THE TASK: Could you repeat every record below exactly as written?

--- START ---

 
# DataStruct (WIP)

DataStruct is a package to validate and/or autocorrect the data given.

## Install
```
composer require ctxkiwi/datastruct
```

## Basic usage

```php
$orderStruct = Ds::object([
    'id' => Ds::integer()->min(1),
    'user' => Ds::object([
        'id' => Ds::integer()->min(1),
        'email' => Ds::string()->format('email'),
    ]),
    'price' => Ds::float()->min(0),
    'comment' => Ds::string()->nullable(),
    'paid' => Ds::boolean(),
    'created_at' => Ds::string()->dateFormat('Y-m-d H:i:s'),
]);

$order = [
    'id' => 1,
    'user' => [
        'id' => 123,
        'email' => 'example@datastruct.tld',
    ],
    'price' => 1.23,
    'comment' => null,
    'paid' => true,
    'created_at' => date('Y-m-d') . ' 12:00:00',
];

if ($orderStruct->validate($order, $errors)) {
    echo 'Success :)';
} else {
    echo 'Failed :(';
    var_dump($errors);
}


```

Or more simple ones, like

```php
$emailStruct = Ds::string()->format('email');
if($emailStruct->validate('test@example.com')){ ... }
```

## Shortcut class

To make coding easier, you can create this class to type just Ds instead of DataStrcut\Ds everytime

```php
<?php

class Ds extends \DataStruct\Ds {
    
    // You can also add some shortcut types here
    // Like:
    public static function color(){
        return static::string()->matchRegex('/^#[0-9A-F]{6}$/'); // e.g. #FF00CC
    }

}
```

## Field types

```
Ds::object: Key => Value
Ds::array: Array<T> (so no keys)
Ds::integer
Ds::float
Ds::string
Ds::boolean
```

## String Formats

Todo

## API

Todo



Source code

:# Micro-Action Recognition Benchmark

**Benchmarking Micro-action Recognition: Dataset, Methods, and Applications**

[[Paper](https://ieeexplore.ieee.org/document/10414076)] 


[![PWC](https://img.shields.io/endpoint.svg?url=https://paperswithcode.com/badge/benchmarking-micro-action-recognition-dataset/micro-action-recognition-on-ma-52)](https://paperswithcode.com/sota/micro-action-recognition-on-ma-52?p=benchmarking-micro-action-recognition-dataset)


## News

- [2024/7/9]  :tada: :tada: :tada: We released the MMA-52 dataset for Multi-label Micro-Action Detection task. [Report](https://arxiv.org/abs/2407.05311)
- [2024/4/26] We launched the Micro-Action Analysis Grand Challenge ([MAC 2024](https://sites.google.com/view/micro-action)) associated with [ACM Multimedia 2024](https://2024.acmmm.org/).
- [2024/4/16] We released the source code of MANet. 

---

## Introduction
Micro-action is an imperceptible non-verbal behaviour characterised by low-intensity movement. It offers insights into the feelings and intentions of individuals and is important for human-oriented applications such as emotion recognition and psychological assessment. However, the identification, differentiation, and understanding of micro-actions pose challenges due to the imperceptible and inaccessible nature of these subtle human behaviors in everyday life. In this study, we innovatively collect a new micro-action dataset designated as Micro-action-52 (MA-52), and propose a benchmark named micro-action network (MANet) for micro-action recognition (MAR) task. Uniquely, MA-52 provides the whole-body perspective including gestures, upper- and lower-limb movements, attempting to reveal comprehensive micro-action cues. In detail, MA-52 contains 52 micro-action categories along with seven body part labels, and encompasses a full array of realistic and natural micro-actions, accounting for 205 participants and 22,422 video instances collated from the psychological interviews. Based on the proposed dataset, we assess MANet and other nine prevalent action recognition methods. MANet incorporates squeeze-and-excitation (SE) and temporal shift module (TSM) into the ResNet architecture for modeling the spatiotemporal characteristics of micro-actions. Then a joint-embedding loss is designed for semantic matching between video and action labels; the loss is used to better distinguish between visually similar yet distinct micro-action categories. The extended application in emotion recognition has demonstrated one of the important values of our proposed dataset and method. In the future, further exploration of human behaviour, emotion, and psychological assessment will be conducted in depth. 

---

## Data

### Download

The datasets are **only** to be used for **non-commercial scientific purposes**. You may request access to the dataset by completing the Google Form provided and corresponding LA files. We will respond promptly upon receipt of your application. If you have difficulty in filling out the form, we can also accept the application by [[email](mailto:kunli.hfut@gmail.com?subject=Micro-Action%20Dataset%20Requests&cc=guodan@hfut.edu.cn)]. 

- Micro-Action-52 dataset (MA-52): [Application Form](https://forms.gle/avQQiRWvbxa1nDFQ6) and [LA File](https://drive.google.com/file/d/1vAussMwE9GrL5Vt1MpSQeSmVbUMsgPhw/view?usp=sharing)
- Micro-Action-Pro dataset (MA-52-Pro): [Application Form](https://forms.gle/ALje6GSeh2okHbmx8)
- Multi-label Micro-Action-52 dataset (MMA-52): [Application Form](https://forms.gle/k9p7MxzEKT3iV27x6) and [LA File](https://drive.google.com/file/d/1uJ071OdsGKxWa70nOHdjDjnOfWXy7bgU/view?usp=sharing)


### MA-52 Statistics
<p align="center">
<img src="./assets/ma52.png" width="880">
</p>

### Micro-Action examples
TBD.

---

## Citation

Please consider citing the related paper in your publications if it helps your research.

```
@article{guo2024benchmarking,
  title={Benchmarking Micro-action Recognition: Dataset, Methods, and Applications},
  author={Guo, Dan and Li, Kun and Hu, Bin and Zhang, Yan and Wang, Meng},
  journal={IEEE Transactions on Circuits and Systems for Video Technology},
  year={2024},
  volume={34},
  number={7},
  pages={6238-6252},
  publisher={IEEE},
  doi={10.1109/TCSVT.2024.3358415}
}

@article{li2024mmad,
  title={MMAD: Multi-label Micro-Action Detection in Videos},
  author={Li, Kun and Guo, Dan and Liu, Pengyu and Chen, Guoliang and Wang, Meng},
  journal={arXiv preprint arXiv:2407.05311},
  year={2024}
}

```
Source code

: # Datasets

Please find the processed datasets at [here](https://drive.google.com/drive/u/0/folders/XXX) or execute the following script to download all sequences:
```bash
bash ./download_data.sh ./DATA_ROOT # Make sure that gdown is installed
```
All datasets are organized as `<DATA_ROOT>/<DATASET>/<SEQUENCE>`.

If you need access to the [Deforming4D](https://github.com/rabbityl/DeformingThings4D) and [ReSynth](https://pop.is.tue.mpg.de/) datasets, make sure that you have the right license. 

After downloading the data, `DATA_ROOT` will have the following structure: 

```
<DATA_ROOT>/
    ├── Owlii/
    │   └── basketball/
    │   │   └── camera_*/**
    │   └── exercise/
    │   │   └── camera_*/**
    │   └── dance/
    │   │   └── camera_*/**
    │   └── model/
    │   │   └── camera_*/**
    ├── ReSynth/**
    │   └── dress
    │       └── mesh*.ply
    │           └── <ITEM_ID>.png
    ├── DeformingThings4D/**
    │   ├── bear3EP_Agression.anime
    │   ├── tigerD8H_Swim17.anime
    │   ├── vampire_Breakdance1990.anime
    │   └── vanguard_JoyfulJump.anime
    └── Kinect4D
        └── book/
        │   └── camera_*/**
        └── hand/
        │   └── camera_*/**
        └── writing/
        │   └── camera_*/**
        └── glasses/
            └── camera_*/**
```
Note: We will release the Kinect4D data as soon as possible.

--- END ---

OUTPUT OF THE EXERCISE:
# DataStruct (WIP)

DataStruct is a package to validate and/or autocorrect the data given.

## Install
```
composer require ctxkiwi/datastruct
```

## Basic usage

```php
$orderStruct = Ds::object([
    'id' => Ds::integer()->min(1),
    'user' => Ds::object([
        'id' => Ds::integer()->min(1),
        'email' => Ds::string()->format('email'),
    ]),
    'price' => Ds::float()->min(0),
    'comment' => Ds::string()->nullable(),
    'paid' => Ds::boolean(),
    'created_at' => Ds::string()->dateFormat('Y-m-d H:i:s'),
]);

$order = [
    'id' => 1,
    'user' => [
        'id' => 123,
        'email' => 'example@datastruct.tld',
    ],
    'price' => 1.23,
    'comment' => null,
    'paid' => true,
    'created_at' => date('Y-m-d') . ' 12:00:00',
];

if ($orderStruct->validate($order, $errors)) {
    echo 'Success :)';
} else {
    echo 'Failed :(';
    var_dump($errors);
}


```

Or more simple ones, like

```php
$emailStruct = Ds::string()->format('email');
if($emailStruct->validate('test@example.com')){ ... }
```

## Shortcut class

To make coding easier, you can create this class to type just Ds instead of DataStrcut\Ds everytime

```php
<?php

class Ds extends \DataStruct\Ds {
    
    // You can also add some shortcut types here
    // Like:
    public static function color(){
        return static::string()->matchRegex('/^#[0-9A-F]{6}$/'); // e.g. #FF00CC
    }

}
```

## Field types

```
Ds::object: Key => Value
Ds::array: Array<T> (so no keys)
Ds::integer
Ds::float
Ds::string
Ds::boolean
```

## String Formats

Todo

## API

Todo



Source code

:# Micro-Action Recognition Benchmark

**Benchmarking Micro-action Recognition: Dataset, Methods, and Applications**

[[Paper](https://ieeexplore.ieee.org/document/10414076)] 


[![PWC](https://img.shields.io/endpoint.svg?url=https://paperswithcode.com/badge/benchmarking-micro-action-recognition-dataset/micro-action-recognition-on-ma-52)](https://paperswithcode.com/sota/micro-action-recognition-on-ma-52?p=benchmarking-micro-action-recognition-dataset)


## News

- [2024/7/9]  :tada: :tada: :tada: We released the MMA-52 dataset for Multi-label Micro-Action Detection task. [Report](https://arxiv.org/abs/2407.05311)
- [2024/4/26] We launched the Micro-Action Analysis Grand Challenge ([MAC 2024](https://sites.google.com/view/micro-action)) associated with [ACM Multimedia 2024](https://2024.acmmm.org/).
- [2024/4/16] We released the source code of MANet. 

---

## Introduction
Micro-action is an imperceptible non-verbal behaviour characterised by low-intensity movement. It offers insights into the feelings and intentions of individuals and is important for human-oriented applications such as emotion recognition and psychological assessment. However, the identification, differentiation, and understanding of micro-actions pose challenges due to the imperceptible and inaccessible nature of these subtle human behaviors in everyday life. In this study, we innovatively collect a new micro-action dataset designated as Micro-action-52 (MA-52), and propose a benchmark named micro-action network (MANet) for micro-action recognition (MAR) task. Uniquely, MA-52 provides the whole-body perspective including gestures, upper- and lower-limb movements, attempting to reveal comprehensive micro-action cues. In detail, MA-52 contains 52 micro-action categories along with seven body part labels, and encompasses a full array of realistic and natural micro-actions, accounting for 205 participants and 22,422 video instances collated from the psychological interviews. Based on the proposed dataset, we assess MANet and other nine prevalent action recognition methods. MANet incorporates squeeze-and-excitation (SE) and temporal shift module (TSM) into the ResNet architecture for modeling the spatiotemporal characteristics of micro-actions. Then a joint-embedding loss is designed for semantic matching between video and action labels; the loss is used to better distinguish between visually similar yet distinct micro-action categories. The extended application in emotion recognition has demonstrated one of the important values of our proposed dataset and method. In the future, further exploration of human behaviour, emotion, and psychological assessment will be conducted in depth. 

---

## Data

### Download

The datasets are **only** to be used for **non-commercial scientific purposes**. You may request access to the dataset by completing the Google Form provided and corresponding LA files. We will respond promptly upon receipt of your application. If you have difficulty in filling out the form, we can also accept the application by [[email](mailto:kunli.hfut@gmail.com?subject=Micro-Action%20Dataset%20Requests&cc=guodan@hfut.edu.cn)]. 

- Micro-Action-52 dataset (MA-52): [Application Form](https://forms.gle/avQQiRWvbxa1nDFQ6) and [LA File](https://drive.google.com/file/d/1vAussMwE9GrL5Vt1MpSQeSmVbUMsgPhw/view?usp=sharing)
- Micro-Action-Pro dataset (MA-52-Pro): [Application Form](https://forms.gle/ALje6GSeh2okHbmx8)
- Multi-label Micro-Action-52 dataset (MMA-52): [Application Form](https://forms.gle/k9p7MxzEKT3iV27x6) and [LA File](https://drive.google.com/file/d/1uJ071OdsGKxWa70nOHdjDjnOfWXy7bgU/view?usp=sharing)


### MA-52 Statistics
<p align="center">
<img src="./assets/ma52.png" width="880">
</p>

### Micro-Action examples
TBD.

---

## Citation

Please consider citing the related paper in your publications if it helps your research.

```
@article{guo2024benchmarking,
  title={Benchmarking Micro-action Recognition: Dataset, Methods, and Applications},
  author={Guo, Dan and Li, Kun and Hu, Bin and Zhang, Yan and Wang, Meng},
  journal={IEEE Transactions on Circuits and Systems for Video Technology},
  year={2024},
  volume={34},
  number={7},
  pages={6238-6252},
  publisher={IEEE},
  doi={10.1109/TCSVT.2024.3358415}
}

@article{li2024mmad,
  title={MMAD: Multi-label Micro-Action Detection in Videos},
  author={Li, Kun and Guo, Dan and Liu, Pengyu and Chen, Guoliang and Wang, Meng},
  journal={arXiv preprint arXiv:2407.05311},
  year={2024}
}

```
Source code

: # Datasets

Please find the processed datasets at [here](https://drive.google.com/drive/u/0/folders/XXX) or execute the following script to download all sequences:
```bash
bash ./download_data.sh ./DATA_ROOT # Make sure that gdown is installed
```
All datasets are organized as `<DATA_ROOT>/<DATASET>/<SEQUENCE>`.

If you need access to the [Deforming4D](https://github.com/rabbityl/DeformingThings4D) and [ReSynth](https://pop.is.tue.mpg.de/) datasets, make sure that you have the right license. 

After downloading the data, `DATA_ROOT` will have the following structure: 

```
<DATA_ROOT>/
    ├── Owlii/
    │   └── basketball/
    │   │   └── camera_*/**
    │   └── exercise/
    │   │   └── camera_*/**
    │   └── dance/
    │   │   └── camera_*/**
    │   └── model/
    │   │   └── camera_*/**
    ├── ReSynth/**
    │   └── dress
    │       └── mesh*.ply
    │           └── <ITEM_ID>.png
    ├── DeformingThings4D/**
    │   ├── bear3EP_Agression.anime
    │   ├── tigerD8H_Swim17.anime
    │   ├── vampire_Breakdance1990.anime
    │   └── vanguard_JoyfulJump.anime
    └── Kinect4D
        └── book/
        │   └── camera_*/**
        └── hand/
        │   └── camera_*/**
        └── writing/
        │   └── camera_*/**
        └── glasses/
            └── camera_*/**
```
Note: We will release the Kinect4D data as soon as possible.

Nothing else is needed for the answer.